[[ Supplied records, beginning ]]

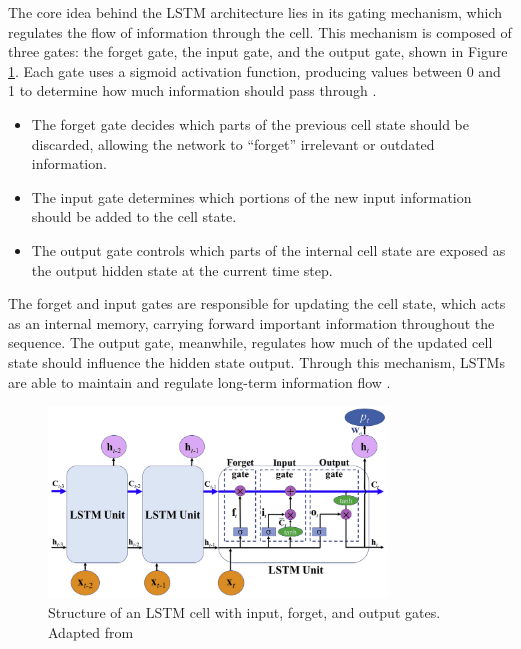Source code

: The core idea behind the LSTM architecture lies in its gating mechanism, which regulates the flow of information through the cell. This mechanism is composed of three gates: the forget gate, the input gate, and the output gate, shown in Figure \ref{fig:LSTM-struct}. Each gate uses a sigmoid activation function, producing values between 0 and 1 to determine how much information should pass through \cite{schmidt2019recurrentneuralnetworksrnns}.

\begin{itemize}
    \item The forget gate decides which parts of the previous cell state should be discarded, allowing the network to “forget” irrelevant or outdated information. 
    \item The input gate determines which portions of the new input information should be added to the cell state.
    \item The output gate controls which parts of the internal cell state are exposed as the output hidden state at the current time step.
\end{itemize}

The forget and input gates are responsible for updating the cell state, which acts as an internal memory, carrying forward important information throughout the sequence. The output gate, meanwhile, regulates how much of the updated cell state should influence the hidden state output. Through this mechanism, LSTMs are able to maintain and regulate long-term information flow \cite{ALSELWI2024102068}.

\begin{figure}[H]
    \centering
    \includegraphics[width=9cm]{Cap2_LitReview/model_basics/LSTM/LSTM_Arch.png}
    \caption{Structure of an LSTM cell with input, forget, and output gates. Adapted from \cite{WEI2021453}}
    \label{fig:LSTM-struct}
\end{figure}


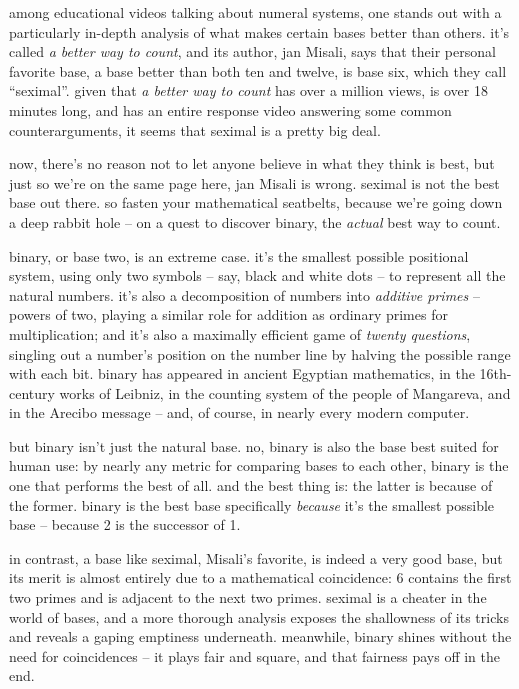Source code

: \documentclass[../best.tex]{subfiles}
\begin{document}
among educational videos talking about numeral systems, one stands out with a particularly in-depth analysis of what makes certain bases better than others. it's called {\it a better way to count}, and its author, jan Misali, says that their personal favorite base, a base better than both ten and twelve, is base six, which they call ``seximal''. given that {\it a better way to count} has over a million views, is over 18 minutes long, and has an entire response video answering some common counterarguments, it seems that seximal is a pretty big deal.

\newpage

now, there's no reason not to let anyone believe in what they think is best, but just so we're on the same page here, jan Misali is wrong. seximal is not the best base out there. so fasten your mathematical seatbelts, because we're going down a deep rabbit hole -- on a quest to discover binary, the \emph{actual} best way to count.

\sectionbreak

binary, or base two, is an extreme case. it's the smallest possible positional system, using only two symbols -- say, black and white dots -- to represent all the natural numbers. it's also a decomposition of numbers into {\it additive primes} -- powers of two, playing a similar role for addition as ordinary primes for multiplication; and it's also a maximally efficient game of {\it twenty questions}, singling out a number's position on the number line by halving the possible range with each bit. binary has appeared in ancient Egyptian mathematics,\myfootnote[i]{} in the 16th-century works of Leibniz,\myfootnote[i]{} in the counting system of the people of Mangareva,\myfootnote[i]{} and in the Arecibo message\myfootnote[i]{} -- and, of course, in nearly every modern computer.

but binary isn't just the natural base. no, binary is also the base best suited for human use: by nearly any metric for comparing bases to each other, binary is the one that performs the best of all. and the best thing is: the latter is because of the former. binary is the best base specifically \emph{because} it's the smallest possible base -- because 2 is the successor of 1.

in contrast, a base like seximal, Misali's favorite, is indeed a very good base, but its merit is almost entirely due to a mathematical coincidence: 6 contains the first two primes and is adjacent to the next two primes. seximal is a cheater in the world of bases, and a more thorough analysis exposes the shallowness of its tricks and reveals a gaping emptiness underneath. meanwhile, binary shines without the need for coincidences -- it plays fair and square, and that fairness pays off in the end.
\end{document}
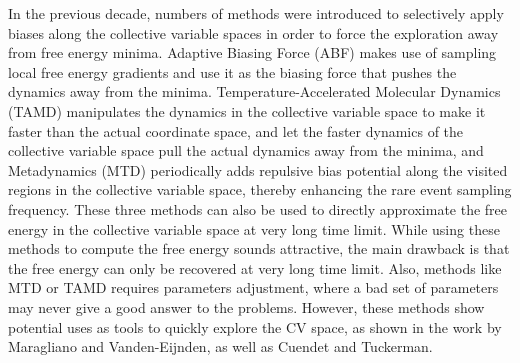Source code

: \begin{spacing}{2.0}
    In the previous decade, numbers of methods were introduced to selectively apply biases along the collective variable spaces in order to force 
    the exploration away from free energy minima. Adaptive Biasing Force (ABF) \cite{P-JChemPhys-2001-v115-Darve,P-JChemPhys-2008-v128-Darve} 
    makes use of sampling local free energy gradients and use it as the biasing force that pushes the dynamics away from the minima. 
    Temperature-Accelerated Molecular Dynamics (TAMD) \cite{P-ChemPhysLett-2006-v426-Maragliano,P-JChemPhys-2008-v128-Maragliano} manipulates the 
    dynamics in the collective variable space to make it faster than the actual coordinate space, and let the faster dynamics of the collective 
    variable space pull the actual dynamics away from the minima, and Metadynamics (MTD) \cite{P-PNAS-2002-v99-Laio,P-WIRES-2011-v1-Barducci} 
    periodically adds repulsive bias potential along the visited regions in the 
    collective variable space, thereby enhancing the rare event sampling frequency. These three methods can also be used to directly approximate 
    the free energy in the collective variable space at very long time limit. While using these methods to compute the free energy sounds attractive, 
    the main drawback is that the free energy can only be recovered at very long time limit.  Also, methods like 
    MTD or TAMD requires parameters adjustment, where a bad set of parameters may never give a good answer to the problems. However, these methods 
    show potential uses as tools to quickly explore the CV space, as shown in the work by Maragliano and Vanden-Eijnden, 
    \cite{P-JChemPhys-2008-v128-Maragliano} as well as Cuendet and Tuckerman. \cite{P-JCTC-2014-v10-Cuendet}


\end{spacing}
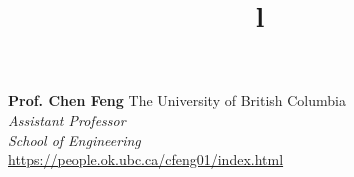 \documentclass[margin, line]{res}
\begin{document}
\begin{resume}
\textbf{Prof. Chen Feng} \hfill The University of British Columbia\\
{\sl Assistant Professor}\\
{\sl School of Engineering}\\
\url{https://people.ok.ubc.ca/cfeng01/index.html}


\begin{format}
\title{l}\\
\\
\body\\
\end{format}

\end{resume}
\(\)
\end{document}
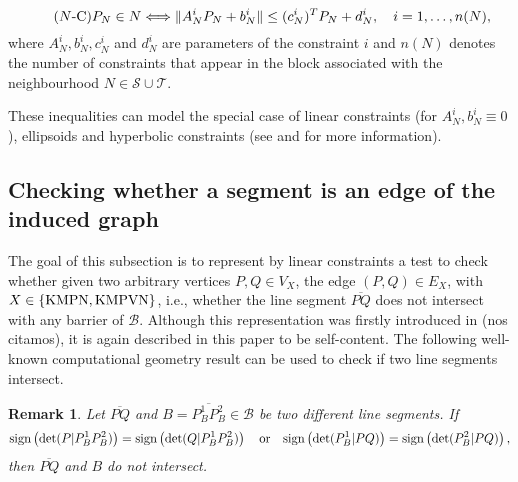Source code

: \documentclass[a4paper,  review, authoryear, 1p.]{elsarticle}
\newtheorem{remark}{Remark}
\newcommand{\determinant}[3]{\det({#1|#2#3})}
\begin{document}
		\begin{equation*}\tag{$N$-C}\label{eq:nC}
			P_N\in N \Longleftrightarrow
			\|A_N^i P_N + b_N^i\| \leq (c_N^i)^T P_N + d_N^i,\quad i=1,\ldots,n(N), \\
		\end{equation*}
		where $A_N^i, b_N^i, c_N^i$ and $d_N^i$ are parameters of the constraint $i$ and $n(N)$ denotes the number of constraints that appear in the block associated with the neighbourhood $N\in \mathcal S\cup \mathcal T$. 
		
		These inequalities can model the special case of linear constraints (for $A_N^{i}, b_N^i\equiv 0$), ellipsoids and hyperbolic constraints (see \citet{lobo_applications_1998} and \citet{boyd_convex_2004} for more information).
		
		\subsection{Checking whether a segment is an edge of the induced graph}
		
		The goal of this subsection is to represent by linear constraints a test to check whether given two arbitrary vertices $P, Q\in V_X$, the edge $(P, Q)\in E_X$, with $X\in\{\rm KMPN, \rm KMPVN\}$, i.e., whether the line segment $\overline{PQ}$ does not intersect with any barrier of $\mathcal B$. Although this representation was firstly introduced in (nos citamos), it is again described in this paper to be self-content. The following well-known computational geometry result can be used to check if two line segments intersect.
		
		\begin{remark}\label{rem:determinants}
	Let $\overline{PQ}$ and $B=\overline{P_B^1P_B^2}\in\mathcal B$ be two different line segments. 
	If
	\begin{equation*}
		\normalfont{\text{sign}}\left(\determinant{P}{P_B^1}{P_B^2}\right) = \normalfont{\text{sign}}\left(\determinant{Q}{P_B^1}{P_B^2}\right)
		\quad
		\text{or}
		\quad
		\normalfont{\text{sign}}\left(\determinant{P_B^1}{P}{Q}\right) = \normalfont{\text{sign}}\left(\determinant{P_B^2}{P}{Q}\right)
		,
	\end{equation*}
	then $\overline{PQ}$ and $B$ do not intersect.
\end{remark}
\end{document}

[[ Supplied records, end ]]

Print out the entries once more, unchanged. No pictures.

Source code

: The core idea behind the LSTM architecture lies in its gating mechanism, which regulates the flow of information through the cell. This mechanism is composed of three gates: the forget gate, the input gate, and the output gate, shown in Figure \ref{fig:LSTM-struct}. Each gate uses a sigmoid activation function, producing values between 0 and 1 to determine how much information should pass through \cite{schmidt2019recurrentneuralnetworksrnns}.

\begin{itemize}
    \item The forget gate decides which parts of the previous cell state should be discarded, allowing the network to “forget” irrelevant or outdated information. 
    \item The input gate determines which portions of the new input information should be added to the cell state.
    \item The output gate controls which parts of the internal cell state are exposed as the output hidden state at the current time step.
\end{itemize}

The forget and input gates are responsible for updating the cell state, which acts as an internal memory, carrying forward important information throughout the sequence. The output gate, meanwhile, regulates how much of the updated cell state should influence the hidden state output. Through this mechanism, LSTMs are able to maintain and regulate long-term information flow \cite{ALSELWI2024102068}.

\begin{figure}[H]
    \centering
    \includegraphics[width=9cm]{Cap2_LitReview/model_basics/LSTM/LSTM_Arch.png}
    \caption{Structure of an LSTM cell with input, forget, and output gates. Adapted from \cite{WEI2021453}}
    \label{fig:LSTM-struct}
\end{figure}


Source code

: \documentclass[../best.tex]{subfiles}
\begin{document}
among educational videos talking about numeral systems, one stands out with a particularly in-depth analysis of what makes certain bases better than others. it's called {\it a better way to count}, and its author, jan Misali, says that their personal favorite base, a base better than both ten and twelve, is base six, which they call ``seximal''. given that {\it a better way to count} has over a million views, is over 18 minutes long, and has an entire response video answering some common counterarguments, it seems that seximal is a pretty big deal.

\newpage

now, there's no reason not to let anyone believe in what they think is best, but just so we're on the same page here, jan Misali is wrong. seximal is not the best base out there. so fasten your mathematical seatbelts, because we're going down a deep rabbit hole -- on a quest to discover binary, the \emph{actual} best way to count.

\sectionbreak

binary, or base two, is an extreme case. it's the smallest possible positional system, using only two symbols -- say, black and white dots -- to represent all the natural numbers. it's also a decomposition of numbers into {\it additive primes} -- powers of two, playing a similar role for addition as ordinary primes for multiplication; and it's also a maximally efficient game of {\it twenty questions}, singling out a number's position on the number line by halving the possible range with each bit. binary has appeared in ancient Egyptian mathematics,\myfootnote[i]{} in the 16th-century works of Leibniz,\myfootnote[i]{} in the counting system of the people of Mangareva,\myfootnote[i]{} and in the Arecibo message\myfootnote[i]{} -- and, of course, in nearly every modern computer.

but binary isn't just the natural base. no, binary is also the base best suited for human use: by nearly any metric for comparing bases to each other, binary is the one that performs the best of all. and the best thing is: the latter is because of the former. binary is the best base specifically \emph{because} it's the smallest possible base -- because 2 is the successor of 1.

in contrast, a base like seximal, Misali's favorite, is indeed a very good base, but its merit is almost entirely due to a mathematical coincidence: 6 contains the first two primes and is adjacent to the next two primes. seximal is a cheater in the world of bases, and a more thorough analysis exposes the shallowness of its tricks and reveals a gaping emptiness underneath. meanwhile, binary shines without the need for coincidences -- it plays fair and square, and that fairness pays off in the end.
\end{document}
Source code

: \begin{spacing}{2.0}
    In the previous decade, numbers of methods were introduced to selectively apply biases along the collective variable spaces in order to force 
    the exploration away from free energy minima. Adaptive Biasing Force (ABF) \cite{P-JChemPhys-2001-v115-Darve,P-JChemPhys-2008-v128-Darve} 
    makes use of sampling local free energy gradients and use it as the biasing force that pushes the dynamics away from the minima. 
    Temperature-Accelerated Molecular Dynamics (TAMD) \cite{P-ChemPhysLett-2006-v426-Maragliano,P-JChemPhys-2008-v128-Maragliano} manipulates the 
    dynamics in the collective variable space to make it faster than the actual coordinate space, and let the faster dynamics of the collective 
    variable space pull the actual dynamics away from the minima, and Metadynamics (MTD) \cite{P-PNAS-2002-v99-Laio,P-WIRES-2011-v1-Barducci} 
    periodically adds repulsive bias potential along the visited regions in the 
    collective variable space, thereby enhancing the rare event sampling frequency. These three methods can also be used to directly approximate 
    the free energy in the collective variable space at very long time limit. While using these methods to compute the free energy sounds attractive, 
    the main drawback is that the free energy can only be recovered at very long time limit.  Also, methods like 
    MTD or TAMD requires parameters adjustment, where a bad set of parameters may never give a good answer to the problems. However, these methods 
    show potential uses as tools to quickly explore the CV space, as shown in the work by Maragliano and Vanden-Eijnden, 
    \cite{P-JChemPhys-2008-v128-Maragliano} as well as Cuendet and Tuckerman. \cite{P-JCTC-2014-v10-Cuendet}


\end{spacing}
 \documentclass[margin, line]{res}
\begin{document}
\begin{resume}
\textbf{Prof. Chen Feng} \hfill The University of British Columbia\\
{\sl Assistant Professor}\\
{\sl School of Engineering}\\
\url{https://people.ok.ubc.ca/cfeng01/index.html}


\begin{format}
\title{l}\\
\\
\body\\
\end{format}

\end{resume}
\(\)
\end{document}
Source code

: \documentclass[a4paper,  review, authoryear, 1p.]{elsarticle}
\newtheorem{remark}{Remark}
\newcommand{\determinant}[3]{\det({#1|#2#3})}
\begin{document}
		\begin{equation*}\tag{$N$-C}\label{eq:nC}
			P_N\in N \Longleftrightarrow
			\|A_N^i P_N + b_N^i\| \leq (c_N^i)^T P_N + d_N^i,\quad i=1,\ldots,n(N), \\
		\end{equation*}
		where $A_N^i, b_N^i, c_N^i$ and $d_N^i$ are parameters of the constraint $i$ and $n(N)$ denotes the number of constraints that appear in the block associated with the neighbourhood $N\in \mathcal S\cup \mathcal T$. 
		
		These inequalities can model the special case of linear constraints (for $A_N^{i}, b_N^i\equiv 0$), ellipsoids and hyperbolic constraints (see \citet{lobo_applications_1998} and \citet{boyd_convex_2004} for more information).
		
		\subsection{Checking whether a segment is an edge of the induced graph}
		
		The goal of this subsection is to represent by linear constraints a test to check whether given two arbitrary vertices $P, Q\in V_X$, the edge $(P, Q)\in E_X$, with $X\in\{\rm KMPN, \rm KMPVN\}$, i.e., whether the line segment $\overline{PQ}$ does not intersect with any barrier of $\mathcal B$. Although this representation was firstly introduced in (nos citamos), it is again described in this paper to be self-content. The following well-known computational geometry result can be used to check if two line segments intersect.
		
		\begin{remark}\label{rem:determinants}
	Let $\overline{PQ}$ and $B=\overline{P_B^1P_B^2}\in\mathcal B$ be two different line segments. 
	If
	\begin{equation*}
		\normalfont{\text{sign}}\left(\determinant{P}{P_B^1}{P_B^2}\right) = \normalfont{\text{sign}}\left(\determinant{Q}{P_B^1}{P_B^2}\right)
		\quad
		\text{or}
		\quad
		\normalfont{\text{sign}}\left(\determinant{P_B^1}{P}{Q}\right) = \normalfont{\text{sign}}\left(\determinant{P_B^2}{P}{Q}\right)
		,
	\end{equation*}
	then $\overline{PQ}$ and $B$ do not intersect.
\end{remark}
\end{document}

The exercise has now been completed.